I got home and immediately saw a Gothamist article about how the median NYC rent is almost twice what my household (of two currently employed people) pays, an amount higher than apartments we'd never qualify for even together. How are people doing this? I want to throw a fit. I only have time after work to write or draw; if I sometimes feel like my talent is draining away from me, how must everyone else feel? How much art and inspiration are we losing? Maybe it's bougie that that's what I'm sad about, and I'm also sad about my friends losing their health insurance.

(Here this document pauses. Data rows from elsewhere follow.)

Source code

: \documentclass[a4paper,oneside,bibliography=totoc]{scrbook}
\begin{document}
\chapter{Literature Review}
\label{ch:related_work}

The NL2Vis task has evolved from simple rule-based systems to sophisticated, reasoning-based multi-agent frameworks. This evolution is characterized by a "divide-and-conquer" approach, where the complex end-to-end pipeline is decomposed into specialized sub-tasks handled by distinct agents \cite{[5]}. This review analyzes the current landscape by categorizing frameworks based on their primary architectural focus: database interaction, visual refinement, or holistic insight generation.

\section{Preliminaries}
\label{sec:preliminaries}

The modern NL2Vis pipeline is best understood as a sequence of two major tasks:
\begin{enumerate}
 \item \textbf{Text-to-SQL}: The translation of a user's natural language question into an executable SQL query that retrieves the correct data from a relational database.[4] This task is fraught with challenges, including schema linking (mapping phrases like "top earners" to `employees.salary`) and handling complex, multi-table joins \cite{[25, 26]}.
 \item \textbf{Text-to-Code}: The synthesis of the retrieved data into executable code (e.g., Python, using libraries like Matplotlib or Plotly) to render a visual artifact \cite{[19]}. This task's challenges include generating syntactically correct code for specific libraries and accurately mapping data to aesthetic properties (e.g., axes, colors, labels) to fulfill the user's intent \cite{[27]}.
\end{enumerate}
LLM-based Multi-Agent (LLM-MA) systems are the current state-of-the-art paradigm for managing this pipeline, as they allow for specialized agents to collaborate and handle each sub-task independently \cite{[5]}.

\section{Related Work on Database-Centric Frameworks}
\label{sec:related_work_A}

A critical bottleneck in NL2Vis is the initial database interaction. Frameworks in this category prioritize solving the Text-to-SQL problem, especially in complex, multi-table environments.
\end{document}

But I spent seven years getting an advanced degree; I'm looking out after it's done to a field (my field, medieval studies) ever more destroyed in terms of jobs and positions even as I felt it becoming more expansive, interdisciplinary, and interesting during the time I spent within it.

I worry that academic writing is going to become what it's become for me: something you do in whatever free time you have, between other tasks, as a hobby, which I'm aware graduate studies already are if you're rich, but for everyone else too. This is ok for me; I have other hobbies and time to do them. But it's disastrous for the field as a whole. And lest we not forget, the same thing is true for journalism, criticism and reviews, and every creative field, gone from being sources of income that also let you spend time being inspired to being things you do for meaning on your break from your job-- if you have one.

If I can really butcher the work of Sianne Ngai, whose book Ugly Feelings was one of the first things I read in my graduate program, what negative and oppressive things are we feeling all around us, all the time, and what are they doing to us? What is it doing to us to either be unemployed or watch everyone around us experiencing some degree of unemployment, and furthermore, as I think it is in academia and journalism, having it be the presumed basis from which conversations about doing the thing begin, the air which we must inhale to begin speaking on the topic? And-- of course it is! Everyone's unemployed!

If you read this far, and if you're dealing with unemployment right now, I'm really sorry.